We Tried Different Ways to Give Claude Code Access to a Web Browser
At Ritza, we build proof-of-concept applications for clients when documenting their products. AI coding agents handle simple projects well, registration pages, login flows, and to-do apps take minutes. But our clients like full MVPs that showcase what their product can do.
An AI coding agent will tell you, "Perfect! The application is ready to test now," when the UI is broken or features don't function. We needed a way for Claude Code, our favorite coding agent, to test its own work before declaring the task done.
We tested two browser automation approaches: dev-browser (a Playwright-based skill) and Claude Code's official Chrome extension. We built the same documentation builder app twice, tracked token usage, and measured completion time for identical tasks.
Dev-browser used an average 33% fewer tokens and finished complex workflows in half the time. Here's what we learned.
Test methodology
We tested both tools with identical tasks using the same prompts in separate Claude Code sessions to prevent context carryover. Each test started fresh with no prior context to ensure fair comparison.
We tracked token usage using ccusage and manual tracking, and measured the time for each task completion. Our measurements have a margin of error of 7-10%, but the performance differences between tools are large enough that this margin doesn't affect our conclusions.
Note: The token counts reported in this article (13k, 8k, 22k, 45k) reflect the visible token usage shown in Claude Code's interface. However, the actual API costs are higher because Claude Code performs additional work behind the scenes, cache reads, cache writes, and other operations not displayed in the UI. For reference, a typical day of building this documentation app, and testing with both tools consumed approximately 28 million tokens (including cache operations) at a cost of $12.58, as shown in our API usage logs.

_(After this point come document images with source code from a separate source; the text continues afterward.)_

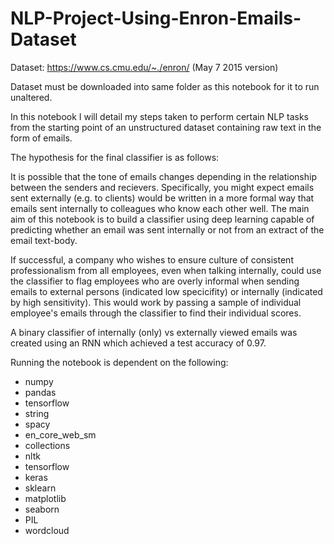 # NLP-Project-Using-Enron-Emails-Dataset

Dataset: https://www.cs.cmu.edu/~./enron/ (May 7 2015 version)

Dataset must be downloaded into same folder as this notebook for it to run unaltered.

In this notebook I will detail my steps taken to perform certain NLP tasks from the starting point of an unstructured dataset containing raw text in the form of emails.

The hypothesis for the final classifier is as follows:

It is possible that the tone of emails changes depending in the relationship between the senders and recievers. Specifically, you might expect emails sent externally (e.g. to clients) would be written in a more formal way that emails sent internally to colleagues who know each other well. The main aim of this notebook is to build a classifier using deep learning capable of predicting whether an email was sent internally or not from an extract of the email text-body. 

If successful, a company who wishes to ensure culture of consistent professionalism from all employees, even when talking internally, could use the classifier to flag employees who are overly informal when sending emails to external persons (indicated low specicifity) or internally (indicated by high sensitivity). This would work by passing a sample of individual employee's emails through the classifier to find their individual scores.

A binary classifier of internally (only) vs externally viewed emails was created using an RNN which achieved a test accuracy of 0.97.

Running the notebook is dependent on the following:

- numpy
- pandas
- tensorflow
- string
- spacy
- en_core_web_sm
- collections
- nltk
- tensorflow
- keras
- sklearn
- matplotlib
- seaborn
- PIL
- wordcloud
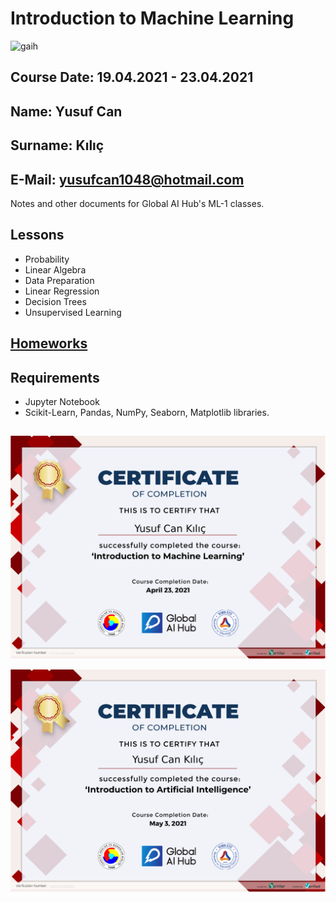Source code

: # Introduction to Machine Learning

![gaih](https://github.com/globalaihub/introduction-to-machine-learning/raw/main/logo.png)
## Course Date: 19.04.2021 - 23.04.2021
## Name: Yusuf Can
## Surname: Kılıç
## E-Mail: yusufcan1048@hotmail.com

Notes and other documents for Global AI Hub's ML-1 classes.

## Lessons 
- Probability
- Linear Algebra
- Data Preparation
- Linear Regression
- Decision Trees
- Unsupervised Learning

## [Homeworks](https://github.com/JosephWesleyanW/globalAiHub/tree/main/Homeworks)

## Requirements
- Jupyter Notebook
- Scikit-Learn, Pandas, NumPy, Seaborn, Matplotlib libraries.

##
![certificate](https://github.com/JosephWesleyanW/globalAiHub/blob/main/Certificate/91278149593906.png?raw=true)

![certificate2](https://github.com/JosephWesleyanW/globalAiHub/blob/main/Certificate/ai.png?raw=true)
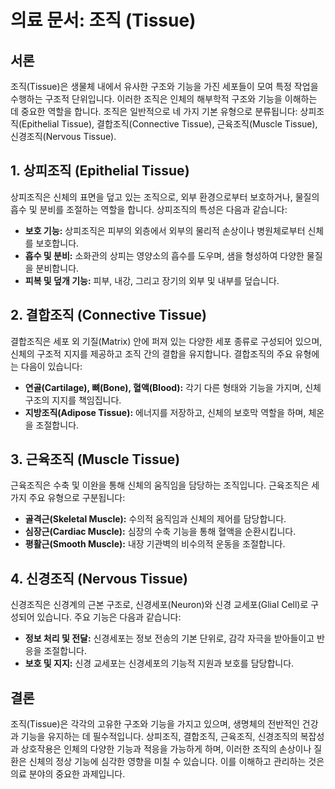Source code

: # 의료 문서: 조직 (Tissue)

## 서론

조직(Tissue)은 생물체 내에서 유사한 구조와 기능을 가진 세포들이 모여 특정 작업을 수행하는 구조적 단위입니다. 이러한 조직은 인체의 해부학적 구조와 기능을 이해하는 데 중요한 역할을 합니다. 조직은 일반적으로 네 가지 기본 유형으로 분류됩니다: 상피조직(Epithelial Tissue), 결합조직(Connective Tissue), 근육조직(Muscle Tissue), 신경조직(Nervous Tissue).

## 1. 상피조직 (Epithelial Tissue)

상피조직은 신체의 표면을 덮고 있는 조직으로, 외부 환경으로부터 보호하거나, 물질의 흡수 및 분비를 조절하는 역할을 합니다. 상피조직의 특성은 다음과 같습니다:

- **보호 기능:** 상피조직은 피부의 외층에서 외부의 물리적 손상이나 병원체로부터 신체를 보호합니다.
- **흡수 및 분비:** 소화관의 상피는 영양소의 흡수를 도우며, 샘을 형성하여 다양한 물질을 분비합니다.
- **피복 및 덮개 기능:** 피부, 내강, 그리고 장기의 외부 및 내부를 덮습니다.

## 2. 결합조직 (Connective Tissue)

결합조직은 세포 외 기질(Matrix) 안에 퍼져 있는 다양한 세포 종류로 구성되어 있으며, 신체의 구조적 지지를 제공하고 조직 간의 결합을 유지합니다. 결합조직의 주요 유형에는 다음이 있습니다:

- **연골(Cartilage), 뼈(Bone), 혈액(Blood):** 각기 다른 형태와 기능을 가지며, 신체구조의 지지를 책임집니다.
- **지방조직(Adipose Tissue):** 에너지를 저장하고, 신체의 보호막 역할을 하며, 체온을 조절합니다.

## 3. 근육조직 (Muscle Tissue)

근육조직은 수축 및 이완을 통해 신체의 움직임을 담당하는 조직입니다. 근육조직은 세 가지 주요 유형으로 구분됩니다:

- **골격근(Skeletal Muscle):** 수의적 움직임과 신체의 제어를 담당합니다.
- **심장근(Cardiac Muscle):** 심장의 수축 기능을 통해 혈액을 순환시킵니다.
- **평활근(Smooth Muscle):** 내장 기관벽의 비수의적 운동을 조절합니다.

## 4. 신경조직 (Nervous Tissue)

신경조직은 신경계의 근본 구조로, 신경세포(Neuron)와 신경 교세포(Glial Cell)로 구성되어 있습니다. 주요 기능은 다음과 같습니다:

- **정보 처리 및 전달:** 신경세포는 정보 전송의 기본 단위로, 감각 자극을 받아들이고 반응을 조절합니다.
- **보호 및 지지:** 신경 교세포는 신경세포의 기능적 지원과 보호를 담당합니다.

## 결론

조직(Tissue)은 각각의 고유한 구조와 기능을 가지고 있으며, 생명체의 전반적인 건강과 기능을 유지하는 데 필수적입니다. 상피조직, 결합조직, 근육조직, 신경조직의 복잡성과 상호작용은 인체의 다양한 기능과 적응을 가능하게 하며, 이러한 조직의 손상이나 질환은 신체의 정상 기능에 심각한 영향을 미칠 수 있습니다. 이를 이해하고 관리하는 것은 의료 분야의 중요한 과제입니다.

We tested three scenarios:
- Simple task: Authentication flow with signup, login, and logout (5-10 actions)
- Medium task: Documentation creation with markdown rendering and UI fixes (15-25 actions)
- Complex task: End-to-end workflow from account creation through publishing (30+ actions)
All tests used Claude Sonnet 4.5 and ran on the same machine to eliminate hardware variables.
Setup
If you want to set up dev-browser, read this article. For the Chrome extension, read this article.
Testing authentication
We asked Claude Code to test the signup, login, and logout paths.
The Chrome extension took 15 minutes and consumed 13,000 tokens. Dev-browser consumed 8,000 tokens, 38% fewer because Playwright scripts generate more compact outputs than the Chrome extension's tool call responses.
Both tools produced ugly UIs. The documentation list was cramped and unreadable:

The detail view was worse:

Testing documentation creation
We asked Claude to create a documentation project, add pages, preview markdown rendering, and publish it. The documentation topic: how to build a documentation website using our docs-builder. We also required high color accessibility with black and white only.
Dev-browser took 12 minutes and consumed around 22,000 tokens. The Chrome extension consumed around 45,000 tokens across multiple iterations, twice as many, and the operation took 20 minutes. Dev-browser's visual feedback was better, though we can't pinpoint why.
Both tools caught a critical bug: the publish feature wasn't implemented on the frontend. Claude only checked the API endpoint. The first version looked like this:

What both tools caught
Both tools identified the same typography bug: headings rendered at 16px with no bold weight. Dev-browser diagnosed this via await page.screenshot({ path: "tmp/debug.png" }). Developer tools inspection showed fontSize: 16px, fontWeight: 400 on H1 elements.
Fixing the typography
We asked Claude to visit the rendered pages and verify the UI. We ran two sessions to compare visual feedback speed between the tools.
Claude installed these packages for markdown rendering:
| Package | Purpose |
|---|---|
| react-markdown | Core markdown-to-React rendering |
| remark-gfm | GitHub Flavored Markdown support (tables, task lists, strikethrough) |
| rehype-highlight | Syntax highlighting for code blocks |
| highlight.js | CSS themes for code syntax coloring |
Integration in Next.js:
import ReactMarkdown from 'react-markdown';
import remarkGfm from 'remark-gfm';
import rehypeHighlight from 'rehype-highlight';
import 'highlight.js/styles/github-dark.css';
<ReactMarkdown
remarkPlugins={[remarkGfm]}
rehypePlugins={[rehypeHighlight]}
>
{selectedPage.content}
</ReactMarkdown>
Claude also added 95 lines of custom CSS typography rules to app/globals.css after discovering Tailwind's Typography plugin was incompatible with Tailwind v4's new syntax system.
Testing the complete workflow
Testing features independently works for QA validation. Each feature gets validated like a JIRA or Trello task. But scenario testing validates the complete workflow.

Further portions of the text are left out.